Mientras tanto el profesor seguía en su laboratorio lamentándose. Todo era culpa suya, él había inventado el software que le permitía aprender y tener sentimientos. Nunca estuvo convencido de que los robots pudieran aprender pero le pagaban para que lo intentara. El robot que había creado (y que estaba destinado a ser el gran invento del siglo) estaba siendo desarrollado para trabajar como sirviente en todas las casas.
El profesor decidió dejar de lamentarse y ponerse manos a la obra para buscar el error que se había cometido en la programación del robot. Solo descubriendo sus puntos débiles se podría parar. Al parecer, al tener la capacidad de autoaprendizaje descubrió que iba a ser utilizado como un esclavo y comenzó a desarrollar sistemas de autodefensa. Cada hora que pasaba, el robot se hacía más y más inteligente.

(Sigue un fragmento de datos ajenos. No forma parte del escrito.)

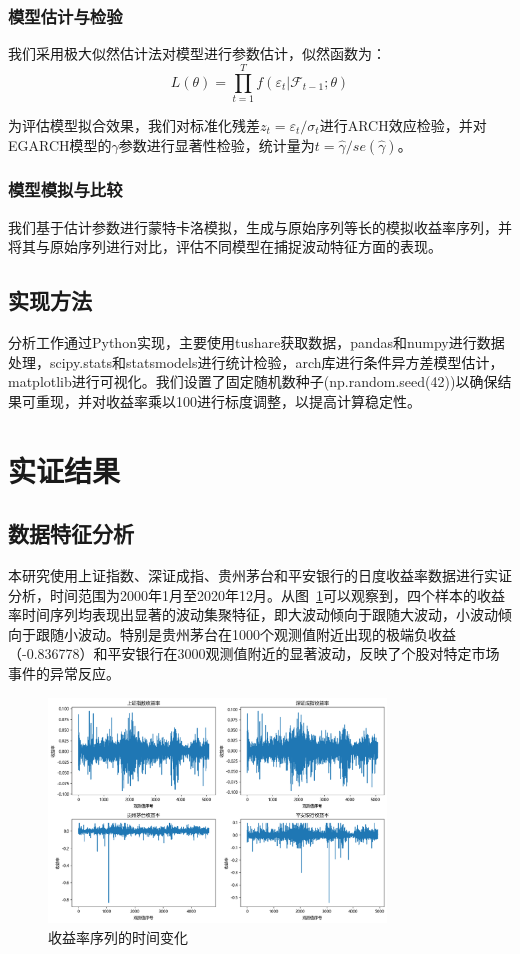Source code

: \documentclass[12pt, a4paper]{article}
\begin{document}
\subsubsection{模型估计与检验}
我们采用极大似然估计法对模型进行参数估计，似然函数为：
\begin{equation}
L(\theta) = \prod_{t=1}^T f(\varepsilon_t|\mathcal{F}_{t-1};\theta)
\end{equation}

为评估模型拟合效果，我们对标准化残差$z_t = \varepsilon_t/\sigma_t$进行ARCH效应检验，并对EGARCH模型的$\gamma$参数进行显著性检验，统计量为$t = \hat{\gamma}/se(\hat{\gamma})$。

\subsubsection{模型模拟与比较}
我们基于估计参数进行蒙特卡洛模拟，生成与原始序列等长的模拟收益率序列，并将其与原始序列进行对比，评估不同模型在捕捉波动特征方面的表现。

\subsection{实现方法}
分析工作通过Python实现，主要使用tushare获取数据，pandas和numpy进行数据处理，scipy.stats和statsmodels进行统计检验，arch库进行条件异方差模型估计，matplotlib进行可视化。我们设置了固定随机数种子(np.random.seed(42))以确保结果可重现，并对收益率乘以100进行标度调整，以提高计算稳定性。

\section{实证结果}

\subsection{数据特征分析}

本研究使用上证指数、深证成指、贵州茅台和平安银行的日度收益率数据进行实证分析，时间范围为2000年1月至2020年12月。从图~\ref{fig:returns_time}可以观察到，四个样本的收益率时间序列均表现出显著的波动集聚特征，即大波动倾向于跟随大波动，小波动倾向于跟随小波动。特别是贵州茅台在1000个观测值附近出现的极端负收益（-0.836778）和平安银行在3000观测值附近的显著波动，反映了个股对特定市场事件的异常反应。

\begin{figure}[htbp]
\centering
\includegraphics[width=0.8\textwidth]{fig/returns_time.png}
\caption{收益率序列的时间变化}
\label{fig:returns_time}
\end{figure}
\end{document}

Los habitantes de las ciudades cercanas fueron a refugiarse al centro de investigación. Era el lugar más seguro de la zona, pero eso no quería decir que el robot no sería capaz de entrar. La búsqueda de errores en la programación no daba frutos puesto que el robot tenía la capacidad de ir modificándose a sí mismo. En esos momentos no sabían cómo sería la programación del robot ya que la habría cambiado al menos un par de veces.
El profesor sabía que para poder pararlo se necesitaría algo más que un software. Él lo había creado y había hecho demasiado bien su trabajo: el robot pensaba como un humano. Así que se puso a pensar como pararlo teniendo en cuenta que pensaba como un humano. Creyó que para poder pararlo habría que pensar como humano. “Si yo estuviera en esa situación, ¿cómo reaccionaría?”-pensaba el profesor. Inmediatamente se dio cuenta de que a él no le gustaría ser esclavizado y tener que trabajar sin descanso cumpliendo las órdenes de una familia. Creyó entonces que para poder pararlo debían apelar a sus sentimientos humanos (que también le habían sido programados) para que dejara de destruir todo a su paso.
El profesor fue a comunicar sus avances a los militares que llevaban a cabo la misión. Cuando el profesor expuso su teoría, los militares comenzaron a reír mientras el general le contestaba: -¿Enserio crees que dejando de lanzar armas y dándole un ramo de flores se parará el robot? Mientras tú has pensado estas pamplinas, nosotros hemos desarrollado una estrategia de verdad: vamos a lanzarle una bomba atómica que destruya la ciudad… y por supuesto también al robot.
El profesor se entristeció. Si los militares llevaban a cabo su plan, perdería su ciudad, su casa y todos los recuerdos que allí tenía. Sabía que eso destruiría al robot, pero estaba convencido de que debía ser el último recurso. Por eso decidió arriesgarse y salir a la calle (o lo que quedaba de ella) e ir a buscar al robot. Sin más armas que la palabra. Cuando estuvo frente al robot le dijo:
- “Yo te he creado y yo tengo la culpa de haber facilitado que seas esclavizado, así que mátame solo a mí en vez de matar a toda la ciudad. Pero antes quiero proponerte un trato: sé que piensas y sientes como un humano, ¿por qué no eres un humano? Sé uno de nosotros y nadie te hará daño si tú no nos lo haces.
Entonces el robot se paró, el profesor respiró aliviado y contestó que aceptaba el trato. Desde ese momento el robot fue tratado como una persona normal: debía ir a trabar, aunque tenía derecho a descansar. Enseguida la sociedad lo aceptó como uno más y vivió felizmente siendo un humano. El gobierno creó unas leyes que prohibían la inteligencia artificial para evitar otra situación parecida. Finalmente, aunque el robot estaba programado para vivir doscientos años, cuando pasaron noventa, vio que todos sus amigos habían muerto, decidió apagarse ya que él lo que quería era vivir como un humano.